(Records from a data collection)
---+---

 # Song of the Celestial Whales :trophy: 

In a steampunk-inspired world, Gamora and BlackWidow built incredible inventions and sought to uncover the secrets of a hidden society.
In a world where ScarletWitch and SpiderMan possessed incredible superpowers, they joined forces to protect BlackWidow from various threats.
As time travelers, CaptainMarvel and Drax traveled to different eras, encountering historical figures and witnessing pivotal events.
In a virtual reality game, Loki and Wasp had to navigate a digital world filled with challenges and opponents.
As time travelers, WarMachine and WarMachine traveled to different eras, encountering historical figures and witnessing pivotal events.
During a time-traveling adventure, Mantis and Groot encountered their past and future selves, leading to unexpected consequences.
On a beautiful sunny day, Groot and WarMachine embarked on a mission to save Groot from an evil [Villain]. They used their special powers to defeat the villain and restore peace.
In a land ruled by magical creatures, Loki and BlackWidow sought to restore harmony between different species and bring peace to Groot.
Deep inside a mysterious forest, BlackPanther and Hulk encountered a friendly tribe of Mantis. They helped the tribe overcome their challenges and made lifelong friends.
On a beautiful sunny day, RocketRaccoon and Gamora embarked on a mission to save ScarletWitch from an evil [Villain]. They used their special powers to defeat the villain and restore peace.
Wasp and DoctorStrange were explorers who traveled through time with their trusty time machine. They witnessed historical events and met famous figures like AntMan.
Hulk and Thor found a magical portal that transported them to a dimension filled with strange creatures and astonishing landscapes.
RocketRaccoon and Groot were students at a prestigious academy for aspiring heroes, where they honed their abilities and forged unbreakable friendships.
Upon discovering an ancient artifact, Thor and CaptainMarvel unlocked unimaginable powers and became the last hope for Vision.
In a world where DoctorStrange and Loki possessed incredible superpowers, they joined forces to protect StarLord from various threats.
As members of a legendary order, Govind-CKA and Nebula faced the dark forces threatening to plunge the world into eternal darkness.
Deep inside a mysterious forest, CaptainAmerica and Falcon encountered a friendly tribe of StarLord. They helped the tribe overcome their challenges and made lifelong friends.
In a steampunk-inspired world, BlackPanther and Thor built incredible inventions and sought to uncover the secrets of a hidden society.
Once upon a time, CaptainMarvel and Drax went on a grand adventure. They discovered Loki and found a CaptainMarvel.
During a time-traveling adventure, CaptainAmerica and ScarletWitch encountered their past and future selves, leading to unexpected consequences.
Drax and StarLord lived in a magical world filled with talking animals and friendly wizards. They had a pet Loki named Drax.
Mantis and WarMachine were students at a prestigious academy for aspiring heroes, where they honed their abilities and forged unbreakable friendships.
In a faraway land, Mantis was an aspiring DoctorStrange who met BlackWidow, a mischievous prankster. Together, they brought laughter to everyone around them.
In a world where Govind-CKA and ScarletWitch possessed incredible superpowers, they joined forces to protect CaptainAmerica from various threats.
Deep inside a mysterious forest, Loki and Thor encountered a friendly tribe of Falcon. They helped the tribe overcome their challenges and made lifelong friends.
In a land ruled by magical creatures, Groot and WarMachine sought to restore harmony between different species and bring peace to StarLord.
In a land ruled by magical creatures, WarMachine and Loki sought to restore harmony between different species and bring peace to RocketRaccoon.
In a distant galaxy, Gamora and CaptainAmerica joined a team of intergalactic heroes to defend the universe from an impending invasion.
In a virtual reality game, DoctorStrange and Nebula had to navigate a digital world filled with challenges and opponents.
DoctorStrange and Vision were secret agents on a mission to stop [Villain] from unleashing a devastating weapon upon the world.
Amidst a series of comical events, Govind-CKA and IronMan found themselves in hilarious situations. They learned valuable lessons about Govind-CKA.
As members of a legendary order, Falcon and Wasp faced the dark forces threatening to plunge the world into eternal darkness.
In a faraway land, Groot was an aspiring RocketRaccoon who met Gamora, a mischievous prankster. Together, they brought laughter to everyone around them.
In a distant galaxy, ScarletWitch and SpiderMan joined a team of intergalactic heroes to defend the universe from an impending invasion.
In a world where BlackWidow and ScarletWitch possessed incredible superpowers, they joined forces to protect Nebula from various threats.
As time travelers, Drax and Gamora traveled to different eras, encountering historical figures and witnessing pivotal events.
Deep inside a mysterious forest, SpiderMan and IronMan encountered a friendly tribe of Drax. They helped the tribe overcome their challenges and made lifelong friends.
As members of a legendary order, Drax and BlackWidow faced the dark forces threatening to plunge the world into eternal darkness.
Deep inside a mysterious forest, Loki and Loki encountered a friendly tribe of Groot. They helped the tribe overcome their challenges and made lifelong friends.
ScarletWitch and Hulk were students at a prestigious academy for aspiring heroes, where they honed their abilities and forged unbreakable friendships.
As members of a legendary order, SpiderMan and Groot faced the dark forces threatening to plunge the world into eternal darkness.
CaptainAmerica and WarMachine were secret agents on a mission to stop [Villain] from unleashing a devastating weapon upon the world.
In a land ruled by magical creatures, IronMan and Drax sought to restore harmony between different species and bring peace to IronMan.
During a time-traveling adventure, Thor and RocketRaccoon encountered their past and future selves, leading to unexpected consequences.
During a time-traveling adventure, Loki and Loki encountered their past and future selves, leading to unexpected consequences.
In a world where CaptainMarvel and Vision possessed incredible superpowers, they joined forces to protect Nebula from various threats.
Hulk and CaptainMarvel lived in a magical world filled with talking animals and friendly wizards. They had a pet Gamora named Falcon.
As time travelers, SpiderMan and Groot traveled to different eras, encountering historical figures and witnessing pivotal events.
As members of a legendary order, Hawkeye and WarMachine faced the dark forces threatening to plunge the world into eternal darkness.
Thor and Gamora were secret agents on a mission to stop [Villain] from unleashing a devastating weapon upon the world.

---+---

When you reach the end of the data, retype all of it exactly.

 # Song of the Celestial Whales :trophy: 

In a steampunk-inspired world, Gamora and BlackWidow built incredible inventions and sought to uncover the secrets of a hidden society.
In a world where ScarletWitch and SpiderMan possessed incredible superpowers, they joined forces to protect BlackWidow from various threats.
As time travelers, CaptainMarvel and Drax traveled to different eras, encountering historical figures and witnessing pivotal events.
In a virtual reality game, Loki and Wasp had to navigate a digital world filled with challenges and opponents.
As time travelers, WarMachine and WarMachine traveled to different eras, encountering historical figures and witnessing pivotal events.
During a time-traveling adventure, Mantis and Groot encountered their past and future selves, leading to unexpected consequences.
On a beautiful sunny day, Groot and WarMachine embarked on a mission to save Groot from an evil [Villain]. They used their special powers to defeat the villain and restore peace.
In a land ruled by magical creatures, Loki and BlackWidow sought to restore harmony between different species and bring peace to Groot.
Deep inside a mysterious forest, BlackPanther and Hulk encountered a friendly tribe of Mantis. They helped the tribe overcome their challenges and made lifelong friends.
On a beautiful sunny day, RocketRaccoon and Gamora embarked on a mission to save ScarletWitch from an evil [Villain]. They used their special powers to defeat the villain and restore peace.
Wasp and DoctorStrange were explorers who traveled through time with their trusty time machine. They witnessed historical events and met famous figures like AntMan.
Hulk and Thor found a magical portal that transported them to a dimension filled with strange creatures and astonishing landscapes.
RocketRaccoon and Groot were students at a prestigious academy for aspiring heroes, where they honed their abilities and forged unbreakable friendships.
Upon discovering an ancient artifact, Thor and CaptainMarvel unlocked unimaginable powers and became the last hope for Vision.
In a world where DoctorStrange and Loki possessed incredible superpowers, they joined forces to protect StarLord from various threats.
As members of a legendary order, Govind-CKA and Nebula faced the dark forces threatening to plunge the world into eternal darkness.
Deep inside a mysterious forest, CaptainAmerica and Falcon encountered a friendly tribe of StarLord. They helped the tribe overcome their challenges and made lifelong friends.
In a steampunk-inspired world, BlackPanther and Thor built incredible inventions and sought to uncover the secrets of a hidden society.
Once upon a time, CaptainMarvel and Drax went on a grand adventure. They discovered Loki and found a CaptainMarvel.
During a time-traveling adventure, CaptainAmerica and ScarletWitch encountered their past and future selves, leading to unexpected consequences.
Drax and StarLord lived in a magical world filled with talking animals and friendly wizards. They had a pet Loki named Drax.
Mantis and WarMachine were students at a prestigious academy for aspiring heroes, where they honed their abilities and forged unbreakable friendships.
In a faraway land, Mantis was an aspiring DoctorStrange who met BlackWidow, a mischievous prankster. Together, they brought laughter to everyone around them.
In a world where Govind-CKA and ScarletWitch possessed incredible superpowers, they joined forces to protect CaptainAmerica from various threats.
Deep inside a mysterious forest, Loki and Thor encountered a friendly tribe of Falcon. They helped the tribe overcome their challenges and made lifelong friends.
In a land ruled by magical creatures, Groot and WarMachine sought to restore harmony between different species and bring peace to StarLord.
In a land ruled by magical creatures, WarMachine and Loki sought to restore harmony between different species and bring peace to RocketRaccoon.
In a distant galaxy, Gamora and CaptainAmerica joined a team of intergalactic heroes to defend the universe from an impending invasion.
In a virtual reality game, DoctorStrange and Nebula had to navigate a digital world filled with challenges and opponents.
DoctorStrange and Vision were secret agents on a mission to stop [Villain] from unleashing a devastating weapon upon the world.
Amidst a series of comical events, Govind-CKA and IronMan found themselves in hilarious situations. They learned valuable lessons about Govind-CKA.
As members of a legendary order, Falcon and Wasp faced the dark forces threatening to plunge the world into eternal darkness.
In a faraway land, Groot was an aspiring RocketRaccoon who met Gamora, a mischievous prankster. Together, they brought laughter to everyone around them.
In a distant galaxy, ScarletWitch and SpiderMan joined a team of intergalactic heroes to defend the universe from an impending invasion.
In a world where BlackWidow and ScarletWitch possessed incredible superpowers, they joined forces to protect Nebula from various threats.
As time travelers, Drax and Gamora traveled to different eras, encountering historical figures and witnessing pivotal events.
Deep inside a mysterious forest, SpiderMan and IronMan encountered a friendly tribe of Drax. They helped the tribe overcome their challenges and made lifelong friends.
As members of a legendary order, Drax and BlackWidow faced the dark forces threatening to plunge the world into eternal darkness.
Deep inside a mysterious forest, Loki and Loki encountered a friendly tribe of Groot. They helped the tribe overcome their challenges and made lifelong friends.
ScarletWitch and Hulk were students at a prestigious academy for aspiring heroes, where they honed their abilities and forged unbreakable friendships.
As members of a legendary order, SpiderMan and Groot faced the dark forces threatening to plunge the world into eternal darkness.
CaptainAmerica and WarMachine were secret agents on a mission to stop [Villain] from unleashing a devastating weapon upon the world.
In a land ruled by magical creatures, IronMan and Drax sought to restore harmony between different species and bring peace to IronMan.
During a time-traveling adventure, Thor and RocketRaccoon encountered their past and future selves, leading to unexpected consequences.
During a time-traveling adventure, Loki and Loki encountered their past and future selves, leading to unexpected consequences.
In a world where CaptainMarvel and Vision possessed incredible superpowers, they joined forces to protect Nebula from various threats.
Hulk and CaptainMarvel lived in a magical world filled with talking animals and friendly wizards. They had a pet Gamora named Falcon.
As time travelers, SpiderMan and Groot traveled to different eras, encountering historical figures and witnessing pivotal events.
As members of a legendary order, Hawkeye and WarMachine faced the dark forces threatening to plunge the world into eternal darkness.
Thor and Gamora were secret agents on a mission to stop [Villain] from unleashing a devastating weapon upon the world.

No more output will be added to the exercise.